Jinx, que agora ocupa o papel de irmã mais velha de Isha (Lucy Lowe), uma criança de Zaun que a empurra em direção ao papel de símbolo, tenta se esquivar das expectativas que os outros buscam por sobre ela, mas é forçada a agir quando zaunitas são levados injustamente para a prisão de Stillwater, a mesma em que sua irmã estava presa nos últimos seis anos. Sendo ou não uma reparação pelo tempo em que ela esteve presa, é lá que eles encontram Warwick, a fera gigantesca de Singed (Brett Tucker), reanimada usando o corpo de Vander (JB Blanc). O pai adotivo de Jinx e Vi, mesmo através da névoa sangrenta em sua mente, é capaz de acordar por um momento, dando uma desculpa para reunir as irmãs e resolver os ressentimentos que existem entre elas.
O quinto episódio, Blisters and Bedrock, representa Arcane em seu estado mais puro: uma mistura elegante de visual e sonoridade com conceitos ousados que permitem que sua ação dramática aconteça sem prejudicar o ritmo do texto entre as personagens. No caso, vemos o relacionamento entre Vi e Jinx progredir em um túnel coberto por cogumelos bioluminescentes que brilham conforme o ritmo dos sons ao seu redor. A tão esperada reunião é menos uma reconciliação entre inimigas e mais uma briga infantil em que ambas encontram algo que haviam considerado ter perdido há muito tempo: família. Ao ver o jeito que Jinx cuida de Isha, Vi vê a si mesma como a irmã que costumava ser e, ao encontrarem uma carta antiga de Vander destinada à Silco (Jason Spisak), o eco da tragédia que as separa se torna mais pronunciado.

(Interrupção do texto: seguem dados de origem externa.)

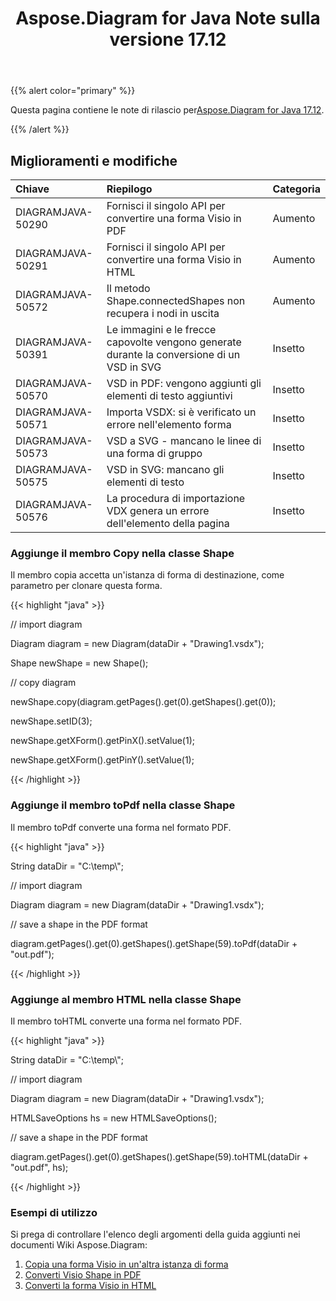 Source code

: ﻿---
title: Aspose.Diagram for Java Note sulla versione 17.12
type: docs
weight: 10
url: /it/java/aspose-diagram-for-java-17-12-release-notes/
---
{{% alert color="primary" %}} 

 Questa pagina contiene le note di rilascio per[Aspose.Diagram for Java 17.12](https://docs.aspose.com/diagram/java/aspose-diagram-for-java-17-12-release-notes/).

{{% /alert %}} 
## **Miglioramenti e modifiche**

|**Chiave**|**Riepilogo**|**Categoria**|
|:- |:- |:- |
|DIAGRAMJAVA-50290|Fornisci il singolo API per convertire una forma Visio in PDF|Aumento|
|DIAGRAMJAVA-50291|Fornisci il singolo API per convertire una forma Visio in HTML|Aumento|
|DIAGRAMJAVA-50572|Il metodo Shape.connectedShapes non recupera i nodi in uscita|Aumento|
|DIAGRAMJAVA-50391|Le immagini e le frecce capovolte vengono generate durante la conversione di un VSD in SVG|Insetto|
|DIAGRAMJAVA-50570|VSD in PDF: vengono aggiunti gli elementi di testo aggiuntivi|Insetto|
|DIAGRAMJAVA-50571|Importa VSDX: si è verificato un errore nell'elemento forma|Insetto|
|DIAGRAMJAVA-50573|VSD a SVG - mancano le linee di una forma di gruppo|Insetto|
|DIAGRAMJAVA-50575|VSD in SVG: mancano gli elementi di testo|Insetto|
|DIAGRAMJAVA-50576|La procedura di importazione VDX genera un errore dell'elemento della pagina|Insetto|
### **Aggiunge il membro Copy nella classe Shape**
Il membro copia accetta un'istanza di forma di destinazione, come parametro per clonare questa forma.

{{< highlight "java" >}}

 // import diagram

Diagram diagram = new Diagram(dataDir + "Drawing1.vsdx");

Shape newShape = new Shape();

// copy diagram

newShape.copy(diagram.getPages().get(0).getShapes().get(0));

newShape.setID(3);

newShape.getXForm().getPinX().setValue(1);

newShape.getXForm().getPinY().setValue(1);

{{< /highlight >}}
### **Aggiunge il membro toPdf nella classe Shape**
Il membro toPdf converte una forma nel formato PDF.

{{< highlight "java" >}}

 String dataDir = "C:\\temp\\";

// import diagram

Diagram diagram = new Diagram(dataDir + "Drawing1.vsdx");

// save a shape in the PDF format

diagram.getPages().get(0).getShapes().getShape(59).toPdf(dataDir + "out.pdf");

{{< /highlight >}}
### **Aggiunge al membro HTML nella classe Shape**
Il membro toHTML converte una forma nel formato PDF.

{{< highlight "java" >}}

 String dataDir = "C:\\temp\\";

// import diagram

Diagram diagram = new Diagram(dataDir + "Drawing1.vsdx");

HTMLSaveOptions hs = new HTMLSaveOptions();

// save a shape in the PDF format

diagram.getPages().get(0).getShapes().getShape(59).toHTML(dataDir + "out.pdf", hs);

{{< /highlight >}}
### **Esempi di utilizzo**
Si prega di controllare l'elenco degli argomenti della guida aggiunti nei documenti Wiki Aspose.Diagram:

1. [Copia una forma Visio in un'altra istanza di forma](https://docs.aspose.com/diagram/java/working-with-visio-shape-data/#use-connection-indexes-to-connect-shapes-programming-sample)
1. [Converti Visio Shape in PDF](https://docs.aspose.com/diagram/java/convert-a-visio-shape-to-pdf/)
1. [Converti la forma Visio in HTML](https://docs.aspose.com/diagram/java/convert-a-visio-shape-to-html/)


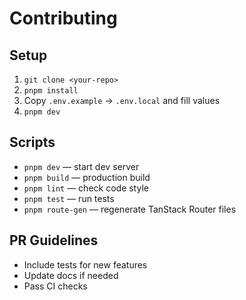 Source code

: # Contributing

## Setup
1. `git clone <your-repo>`
2. `pnpm install`
3. Copy `.env.example` → `.env.local` and fill values
4. `pnpm dev`

## Scripts
- `pnpm dev` — start dev server
- `pnpm build` — production build
- `pnpm lint` — check code style
- `pnpm test` — run tests
- `pnpm route-gen` — regenerate TanStack Router files

## PR Guidelines
- Include tests for new features
- Update docs if needed
- Pass CI checks
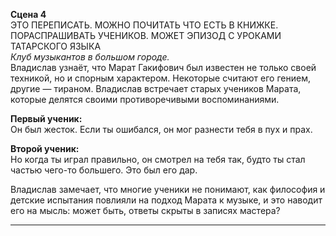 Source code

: **Сцена 4**\
ЭТО ПЕРЕПИСАТЬ. МОЖНО ПОЧИТАТЬ ЧТО ЕСТЬ В КНИЖКЕ. ПОРАСПРАШИВАТЬ УЧЕНИКОВ.
МОЖЕТ ЭПИЗОД С УРОКАМИ ТАТАРСКОГО ЯЗЫКА  
*Клуб музыкантов в большом городе.*\
Владислав узнаёт, что Марат Гакифович был известен не только своей техникой, но и спорным характером. Некоторые считают его гением, другие — тираном. Владислав встречает старых учеников Марата, которые делятся своими противоречивыми воспоминаниями.

**Первый ученик:**\
Он был жесток. Если ты ошибался, он мог разнести тебя в пух и прах.

**Второй ученик:**\
Но когда ты играл правильно, он смотрел на тебя так, будто ты стал частью чего-то большего. Это был его дар.

Владислав замечает, что многие ученики не понимают, как философия и детские испытания повлияли на подход Марата к музыке, и это наводит его на мысль: может быть, ответы скрыты в записях мастера?

---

Um dos grandes temas que o segundo ato dessa temporada explora é o amor familiar, especificamente como todos ansiamos por ele de uma forma ou outra, mesmo que fora da própria família. Ainda de luto pela mãe e carente de influências que reprimam seus piores impulsos, Caitlyn assume assustadoramente fácil o papel de ditadora, encorajada por Ambessa, que possivelmente vê nela o que sua filha poderia ter sido. Presa pela misteriosa Rosa Negra, Mel (Toks Olagundoye) reencontra seu irmão perdido e descobre um segredo sobre a mãe que talvez explique a presença dela em Piltover. Na comuna que estabeleceu nas trincheiras, Viktor encontra propósito nas tragédias que lhe aconteceram e se torna uma figura religiosa para aqueles que cura.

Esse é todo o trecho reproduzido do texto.